Every time I see a strip mall I can name you the stores that will be found there: Starbucks, Barnes and Noble, Bed Bath and Beyond, Pier 1 Imports, Best Buy, Circuit City, etc. It doesn't even matter what city it's in - Las Vegas, Salt Lake City, Phoenix, Portland, it's all the same. A friend of mine refers to it as Generica.
It became really apparent to me while I was in Phoenix. Normally while I'm on the road, I try to eat at places with a bit of a local flavor. I can get the chains at home, I want something unique to the area. The problem was that it got hard to find enough places like that over the course of a week. I've commented on this before, but big corporations are taking over the world.

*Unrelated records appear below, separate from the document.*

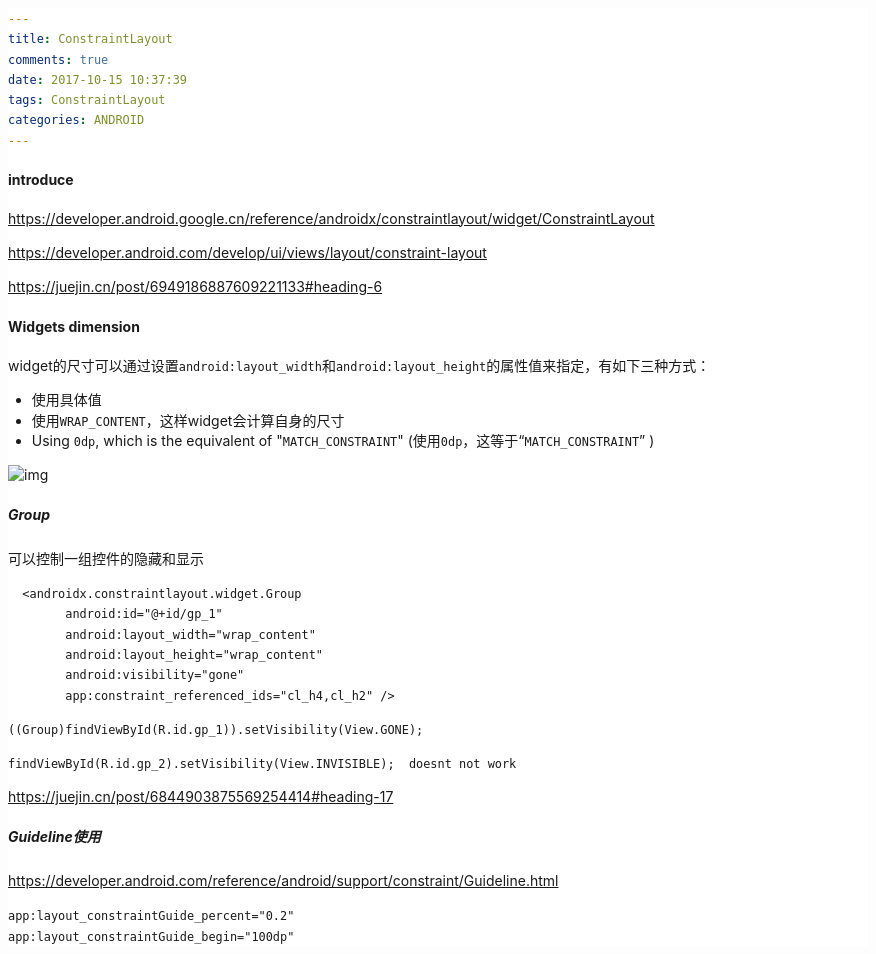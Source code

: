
 ```yaml
---
title: ConstraintLayout
comments: true
date: 2017-10-15 10:37:39
tags: ConstraintLayout
categories: ANDROID
---
```


#### introduce

https://developer.android.google.cn/reference/androidx/constraintlayout/widget/ConstraintLayout

https://developer.android.com/develop/ui/views/layout/constraint-layout

https://juejin.cn/post/6949186887609221133#heading-6



#### Widgets dimension 

widget的尺寸可以通过设置`android:layout_width`和`android:layout_height`的属性值来指定，有如下三种方式：

- 使用具体值
- 使用`WRAP_CONTENT`，这样widget会计算自身的尺寸
- Using `0dp`, which is the equivalent of "`MATCH_CONSTRAINT`" (使用`0dp`，这等于“`MATCH_CONSTRAINT`” )



![img](https://developer.android.google.cn/static/reference/androidx/constraintlayout/widget/resources/images/dimension-match-constraints.png)

##### Group

可以控制一组控件的隐藏和显示

```
  <androidx.constraintlayout.widget.Group
        android:id="@+id/gp_1"
        android:layout_width="wrap_content"
        android:layout_height="wrap_content"
        android:visibility="gone"
        app:constraint_referenced_ids="cl_h4,cl_h2" />
```

```
((Group)findViewById(R.id.gp_1)).setVisibility(View.GONE);
```

​	`findViewById(R.id.gp_2).setVisibility(View.INVISIBLE);  doesnt not work`

https://juejin.cn/post/6844903875569254414#heading-17



#####  Guideline使用

https://developer.android.com/reference/android/support/constraint/Guideline.html

```
app:layout_constraintGuide_percent="0.2"
app:layout_constraintGuide_begin="100dp"
```
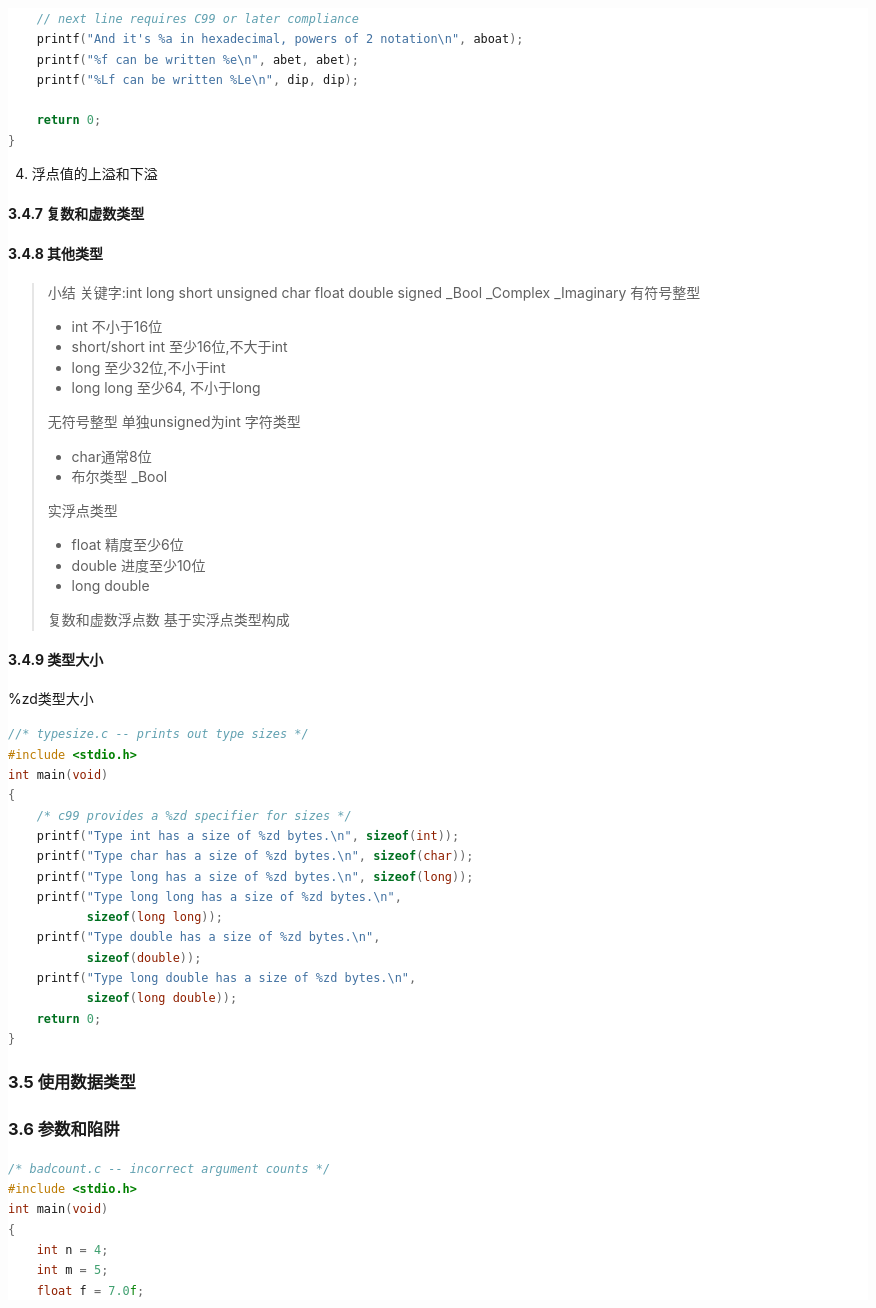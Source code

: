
 ```c
    // next line requires C99 or later compliance
    printf("And it's %a in hexadecimal, powers of 2 notation\n", aboat);
    printf("%f can be written %e\n", abet, abet);
    printf("%Lf can be written %Le\n", dip, dip);

    return 0;
}
```
4. 浮点值的上溢和下溢
#### 3.4.7 复数和虚数类型
#### 3.4.8 其他类型

>小结
>关键字:int long short unsigned char float double signed _Bool _Complex _Imaginary
>有符号整型
>* int 不小于16位
>* short/short int 至少16位,不大于int
>* long 至少32位,不小于int
>* long long 至少64, 不小于long
>
>无符号整型 单独unsigned为int
>字符类型
>* char通常8位
>* 布尔类型 _Bool
>
>实浮点类型
>* float 精度至少6位
>* double 进度至少10位
>* long double
>
>复数和虚数浮点数 基于实浮点类型构成

#### 3.4.9 类型大小
%zd类型大小
```c
//* typesize.c -- prints out type sizes */
#include <stdio.h>
int main(void)
{
    /* c99 provides a %zd specifier for sizes */
    printf("Type int has a size of %zd bytes.\n", sizeof(int));
    printf("Type char has a size of %zd bytes.\n", sizeof(char));
    printf("Type long has a size of %zd bytes.\n", sizeof(long));
    printf("Type long long has a size of %zd bytes.\n",
           sizeof(long long));
    printf("Type double has a size of %zd bytes.\n",
           sizeof(double));
    printf("Type long double has a size of %zd bytes.\n",
           sizeof(long double));
    return 0;
}
```
### 3.5 使用数据类型
### 3.6 参数和陷阱
```c
/* badcount.c -- incorrect argument counts */
#include <stdio.h>
int main(void)
{
    int n = 4;
    int m = 5;
    float f = 7.0f;
```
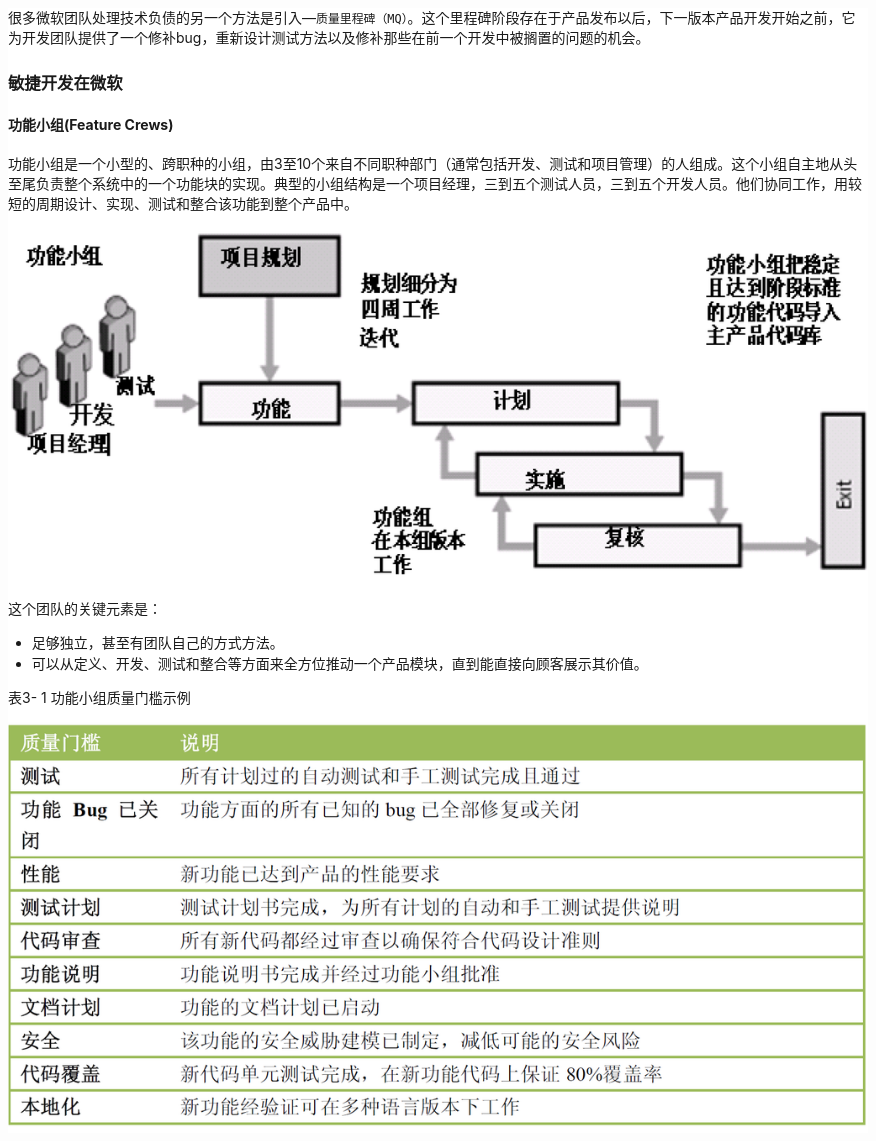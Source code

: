 很多微软团队处理技术负债的另一个方法是引入―`质量里程碑（MQ）`。这个里程碑阶段存在于产品发布以后，下一版本产品开发开始之前，它为开发团队提供了一个修补bug，重新设计测试方法以及修补那些在前一个开发中被搁置的问题的机会。

### 敏捷开发在微软
#### 功能小组(Feature Crews)
功能小组是一个小型的、跨职种的小组，由3至10个来自不同职种部门（通常包括开发、测试和项目管理）的人组成。这个小组自主地从头至尾负责整个系统中的一个功能块的实现。典型的小组结构是一个项目经理，三到五个测试人员，三到五个开发人员。他们协同工作，用较短的周期设计、实现、测试和整合该功能到整个产品中。

![1](MicrosoftTest9.png)

这个团队的关键元素是：
- 足够独立，甚至有团队自己的方式方法。
- 可以从定义、开发、测试和整合等方面来全方位推动一个产品模块，直到能直接向顾客展示其价值。

表3- 1 功能小组质量门槛示例

![1](MicrosoftTest10.png)
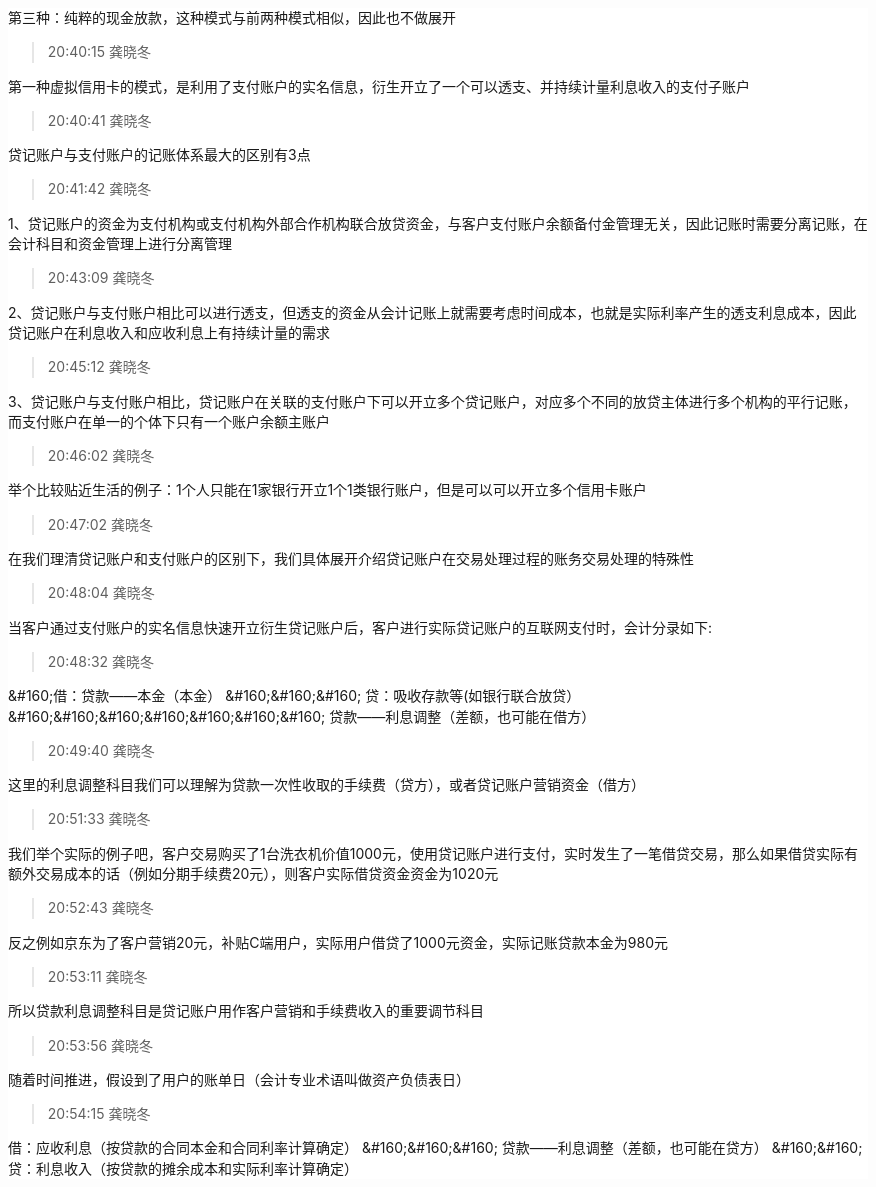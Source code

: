 第三种：纯粹的现金放款，这种模式与前两种模式相似，因此也不做展开  
   
> 20:40:15  龚晓冬  
   
第一种虚拟信用卡的模式，是利用了支付账户的实名信息，衍生开立了一个可以透支、并持续计量利息收入的支付子账户  
   
> 20:40:41  龚晓冬  
   
贷记账户与支付账户的记账体系最大的区别有3点  
   
> 20:41:42  龚晓冬  
   
1、贷记账户的资金为支付机构或支付机构外部合作机构联合放贷资金，与客户支付账户余额备付金管理无关，因此记账时需要分离记账，在会计科目和资金管理上进行分离管理  
   
> 20:43:09  龚晓冬  
   
2、贷记账户与支付账户相比可以进行透支，但透支的资金从会计记账上就需要考虑时间成本，也就是实际利率产生的透支利息成本，因此贷记账户在利息收入和应收利息上有持续计量的需求  
   
> 20:45:12  龚晓冬  
   
3、贷记账户与支付账户相比，贷记账户在关联的支付账户下可以开立多个贷记账户，对应多个不同的放贷主体进行多个机构的平行记账，而支付账户在单一的个体下只有一个账户余额主账户  
   
> 20:46:02  龚晓冬  
   
举个比较贴近生活的例子：1个人只能在1家银行开立1个1类银行账户，但是可以可以开立多个信用卡账户  
   
> 20:47:02  龚晓冬  
   
在我们理清贷记账户和支付账户的区别下，我们具体展开介绍贷记账户在交易处理过程的账务交易处理的特殊性  
   
> 20:48:04  龚晓冬  
   
当客户通过支付账户的实名信息快速开立衍生贷记账户后，客户进行实际贷记账户的互联网支付时，会计分录如下:  
   
> 20:48:32  龚晓冬  
   
&amp;#160;借：贷款——本金（本金） &amp;#160;&amp;#160;&amp;#160; 贷：吸收存款等(如银行联合放贷） &amp;#160;&amp;#160;&amp;#160;&amp;#160;&amp;#160;&amp;#160;&amp;#160; 贷款——利息调整（差额，也可能在借方）  
   
> 20:49:40  龚晓冬  
   
这里的利息调整科目我们可以理解为贷款一次性收取的手续费（贷方），或者贷记账户营销资金（借方）  
   
> 20:51:33  龚晓冬  
   
我们举个实际的例子吧，客户交易购买了1台洗衣机价值1000元，使用贷记账户进行支付，实时发生了一笔借贷交易，那么如果借贷实际有额外交易成本的话（例如分期手续费20元），则客户实际借贷资金资金为1020元  
   
> 20:52:43  龚晓冬  
   
反之例如京东为了客户营销20元，补贴C端用户，实际用户借贷了1000元资金，实际记账贷款本金为980元  
   
> 20:53:11  龚晓冬  
   
所以贷款利息调整科目是贷记账户用作客户营销和手续费收入的重要调节科目  
   
> 20:53:56  龚晓冬  
   
随着时间推进，假设到了用户的账单日（会计专业术语叫做资产负债表日）  
   
> 20:54:15  龚晓冬  
   
借：应收利息（按贷款的合同本金和合同利率计算确定） &amp;#160;&amp;#160;&amp;#160; 贷款——利息调整（差额，也可能在贷方） &amp;#160;&amp;#160; 贷：利息收入（按贷款的摊余成本和实际利率计算确定）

I was talking to a girl from Germany while I was in Phoenix, and she said that it's not just like that here, it's worldwide. She said that her hometown in Germany wasn't too bad, there was only one McDonald's there, but that when she went to Mexico it was as though she hadn't even left the United States. I think it's sad in a lot of ways. A lot of the local merchants have been put out of business, and the local flavor has gone away with them. I try to do my part by buying CDs from record stores instead of places like Best Buy, and shopping at different places for things, but I'm not as good about it as I should be. Sometimes it's too hard to avoid the chains. Pretty soon, there's not likely to be any other choice.
The crazy thing is the amounts of money that these corporations are taking in. My brother-in-law told me that Exxon-Mobile's profits last year were somewhere around $35 billion. "Think about it" he said, "There's something like 400 million people in the U. S., right? That means they could give everyone in the U. S. a million dollars, and still have 34 and a half billion dollars in profit."
Sounds like a good idea to me. How about it Exxon?
5 comments:
Well said. I agree. I would like to do a better job at patronizing small book/music stores, but it can be hard to drag the kids out when I want something, so I frequently just order online. Is that better or worse than buying at a chain?
Well, they could give everyone $1 and still have 34.6 billion, but if they gave everyone $1 million, that would put them a bit in the red ($399965000000000, if my math is right).
We are on a Wal-Mart boycott here. 1 month and counting. That's saying something when you live in a tiny town in NH and there aren't a lot of options.
Ok, how about they just give me like 400 million. Screw the rest of you and your fancy math.
Wine + Math = fuzzy thinking
So, with that in mind, I'm not even going to try and figure that one out at 12:05 a.m.
I'm a small home-based business owner. I see what the Wal-Marts and such can do to a small town. They're just trying to turn a buck like the rest of us, right? But damn...just, damn.....
And the sad thing is, most small towns see a new Wal-Mart as a sign that they have finally arrived.